(INSTRUCTIONS TO FOLLOW) The listing that follows must be retyped exactly, without its pictures.

□ □ □ □

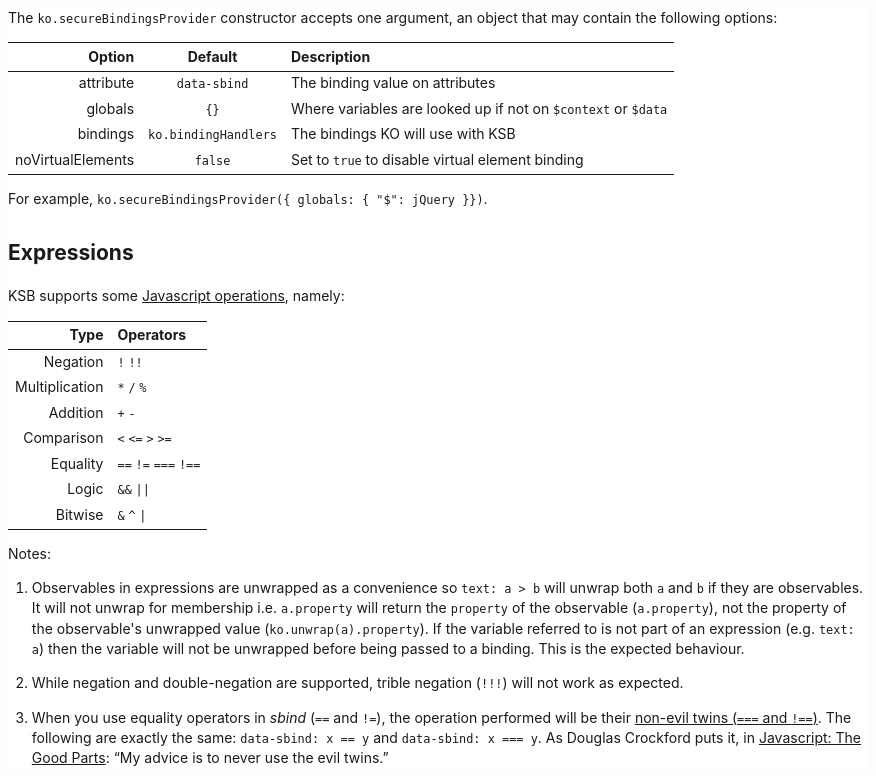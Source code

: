 The `ko.secureBindingsProvider` constructor accepts one argument,
an object that may contain the following options:


| Option | Default | Description |
| ---: | :---: | :--- |
| attribute | `data-sbind` | The binding value on attributes |
| globals | `{}` | Where variables are looked up if not on `$context` or `$data` |
| bindings | `ko.bindingHandlers` | The bindings KO will use with KSB |
| noVirtualElements | `false` | Set to `true` to disable virtual element binding |

For example, `ko.secureBindingsProvider({ globals: { "$": jQuery }})`.


Expressions
---

KSB supports some [Javascript operations](https://developer.mozilla.org/en-US/docs/Web/JavaScript/Reference/Operators/Operator_Precedence#Table), namely:

| Type | Operators  |
| ---: | :-------- |
| Negation | `!` `!!`        |
| Multiplication | `*` `/` `%`      |
| Addition | `+` `-` |
| Comparison | `<` `<=` `>` `>=` |
| Equality | `==` `!=` `===` `!==` |
| Logic | `&&` <code>&#124;&#124;</code> |
| Bitwise | `&` `^` <code>&#124;</code> |

Notes:

1. Observables in expressions are unwrapped as a convenience so `text: a > b` will unwrap both `a` and `b` if they are observables. It will not unwrap for membership i.e. `a.property` will return the `property` of the observable (`a.property`), not the property of the observable's unwrapped value (`ko.unwrap(a).property`). If the variable referred to is not part of an expression (e.g. `text: a`) then the variable will not be unwrapped before being passed to a binding. This is the expected behaviour.

2. While negation and double-negation are supported, trible negation (`!!!`) will not work as expected.

3. When you use equality operators in *sbind* (`==` and `!=`), the operation performed will be their [non-evil twins (`===` and `!==`)](http://stackoverflow.com/a/359509/19212). The following are exactly the same: `data-sbind: x == y` and `data-sbind: x === y`. As Douglas Crockford puts it, in [Javascript: The Good Parts](http://rads.stackoverflow.com/amzn/click/0596517742): “My advice is to never use the evil twins.”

□ □ □ □

(ANSWER BOX)
Source code

: The `ko.secureBindingsProvider` constructor accepts one argument,
an object that may contain the following options:


| Option | Default | Description |
| ---: | :---: | :--- |
| attribute | `data-sbind` | The binding value on attributes |
| globals | `{}` | Where variables are looked up if not on `$context` or `$data` |
| bindings | `ko.bindingHandlers` | The bindings KO will use with KSB |
| noVirtualElements | `false` | Set to `true` to disable virtual element binding |

For example, `ko.secureBindingsProvider({ globals: { "$": jQuery }})`.


Expressions
---

KSB supports some [Javascript operations](https://developer.mozilla.org/en-US/docs/Web/JavaScript/Reference/Operators/Operator_Precedence#Table), namely:

| Type | Operators  |
| ---: | :-------- |
| Negation | `!` `!!`        |
| Multiplication | `*` `/` `%`      |
| Addition | `+` `-` |
| Comparison | `<` `<=` `>` `>=` |
| Equality | `==` `!=` `===` `!==` |
| Logic | `&&` <code>&#124;&#124;</code> |
| Bitwise | `&` `^` <code>&#124;</code> |

Notes:

1. Observables in expressions are unwrapped as a convenience so `text: a > b` will unwrap both `a` and `b` if they are observables. It will not unwrap for membership i.e. `a.property` will return the `property` of the observable (`a.property`), not the property of the observable's unwrapped value (`ko.unwrap(a).property`). If the variable referred to is not part of an expression (e.g. `text: a`) then the variable will not be unwrapped before being passed to a binding. This is the expected behaviour.

2. While negation and double-negation are supported, trible negation (`!!!`) will not work as expected.

3. When you use equality operators in *sbind* (`==` and `!=`), the operation performed will be their [non-evil twins (`===` and `!==`)](http://stackoverflow.com/a/359509/19212). The following are exactly the same: `data-sbind: x == y` and `data-sbind: x === y`. As Douglas Crockford puts it, in [Javascript: The Good Parts](http://rads.stackoverflow.com/amzn/click/0596517742): “My advice is to never use the evil twins.”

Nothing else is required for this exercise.